The Society enlisted the assistance of local government and community organizations in its efforts. From its inception, the Society received financial and other support, including office space in Surrey, from the Fraser Valley Real Estate Board. Other funds were obtained through government grant applications, membership fees, donations, and fundraising events. The Society also concentrated on promotional and community relations activities. Members collected over 7,000 petition signatures, set up information kiosks in malls and at public events, made presentations to local groups, solicited media coverage of Society events and activities, and distributed promotional material. The Society created and collaborated on several reports concerning the need for post-secondary education in the Fraser Valley, and established relationships with members of local and provincial governments.
In 1994 the Society began to place increased pressure on the Provincial Government and, after many meetings and much correspondence, Premier Mike Harcourt announced in February 1995 his government's support for the creation of a Technical University in the Fraser Valley (the Technical University of British Columbia). In May 1995 Society Board member Sharon Shilliday was appointed to the Interim Planning Council for the University; the Council became part of the Technical University Society of British Columbia when it was registered on August 10, 1995.
As a result of the Government's commitment to the creation of a new university, the Society evolved into a public foundation responsible for raising funds for the Technical University of British Columbia and its students.

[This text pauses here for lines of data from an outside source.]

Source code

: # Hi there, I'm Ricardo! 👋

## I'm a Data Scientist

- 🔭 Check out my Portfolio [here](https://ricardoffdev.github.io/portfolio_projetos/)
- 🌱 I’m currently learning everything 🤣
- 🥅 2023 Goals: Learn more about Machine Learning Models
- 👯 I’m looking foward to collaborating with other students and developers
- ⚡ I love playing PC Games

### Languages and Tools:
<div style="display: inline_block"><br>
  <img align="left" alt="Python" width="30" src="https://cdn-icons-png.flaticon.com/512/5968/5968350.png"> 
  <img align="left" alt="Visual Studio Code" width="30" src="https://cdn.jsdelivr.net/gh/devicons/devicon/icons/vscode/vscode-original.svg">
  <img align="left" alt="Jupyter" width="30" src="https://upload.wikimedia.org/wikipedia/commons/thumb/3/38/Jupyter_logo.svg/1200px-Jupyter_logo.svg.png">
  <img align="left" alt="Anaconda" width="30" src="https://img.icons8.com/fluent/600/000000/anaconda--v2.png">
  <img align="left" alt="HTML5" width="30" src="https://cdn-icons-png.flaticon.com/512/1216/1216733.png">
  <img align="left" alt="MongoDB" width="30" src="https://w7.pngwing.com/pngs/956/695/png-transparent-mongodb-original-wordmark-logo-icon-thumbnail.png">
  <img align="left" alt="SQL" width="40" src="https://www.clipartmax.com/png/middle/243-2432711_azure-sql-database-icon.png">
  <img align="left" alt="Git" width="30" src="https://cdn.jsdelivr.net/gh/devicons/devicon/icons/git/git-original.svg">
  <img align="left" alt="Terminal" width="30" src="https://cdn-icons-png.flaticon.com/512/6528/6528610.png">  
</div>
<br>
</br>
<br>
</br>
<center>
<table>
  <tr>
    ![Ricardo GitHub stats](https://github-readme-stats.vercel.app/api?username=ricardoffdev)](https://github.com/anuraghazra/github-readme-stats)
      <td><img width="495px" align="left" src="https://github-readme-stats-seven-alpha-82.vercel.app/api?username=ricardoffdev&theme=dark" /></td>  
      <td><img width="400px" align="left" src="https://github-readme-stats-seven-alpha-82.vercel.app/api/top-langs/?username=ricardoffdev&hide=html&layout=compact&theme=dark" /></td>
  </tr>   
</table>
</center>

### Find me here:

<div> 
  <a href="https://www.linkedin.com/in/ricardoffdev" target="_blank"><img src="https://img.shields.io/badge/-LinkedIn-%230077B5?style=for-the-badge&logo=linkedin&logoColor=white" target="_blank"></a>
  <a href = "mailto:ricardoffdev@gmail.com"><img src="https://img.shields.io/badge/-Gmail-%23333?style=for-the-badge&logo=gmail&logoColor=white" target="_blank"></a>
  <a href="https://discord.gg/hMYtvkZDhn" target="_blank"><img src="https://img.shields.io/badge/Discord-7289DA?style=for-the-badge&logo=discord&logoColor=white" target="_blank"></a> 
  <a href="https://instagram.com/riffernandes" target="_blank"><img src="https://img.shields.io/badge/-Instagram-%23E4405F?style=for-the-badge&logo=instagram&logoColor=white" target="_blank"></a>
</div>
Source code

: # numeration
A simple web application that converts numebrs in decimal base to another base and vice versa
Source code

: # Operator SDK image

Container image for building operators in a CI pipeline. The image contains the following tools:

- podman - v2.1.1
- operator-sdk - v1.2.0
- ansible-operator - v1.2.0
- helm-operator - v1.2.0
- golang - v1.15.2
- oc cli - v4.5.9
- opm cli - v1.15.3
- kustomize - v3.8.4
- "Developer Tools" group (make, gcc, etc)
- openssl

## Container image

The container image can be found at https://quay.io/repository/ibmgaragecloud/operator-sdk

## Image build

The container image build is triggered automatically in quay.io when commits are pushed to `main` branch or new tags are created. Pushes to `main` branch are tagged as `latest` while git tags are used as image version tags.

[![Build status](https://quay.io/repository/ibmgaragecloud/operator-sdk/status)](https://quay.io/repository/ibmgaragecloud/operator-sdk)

The Society's constitution was amended in August 1996 to reflect this change in mandate. In February 1998, a unanimous decision was made to dissolve the Society and transfer its fundraising responsibilities, as well as accumulated funds, assets, and records to the Technical University of British Columbia. Fundraising responsibilities were assumed by the University's new Vice-President External Affairs and Research. At an extraordinary meeting of the Society on April 28, 1998, the Society was dissolved.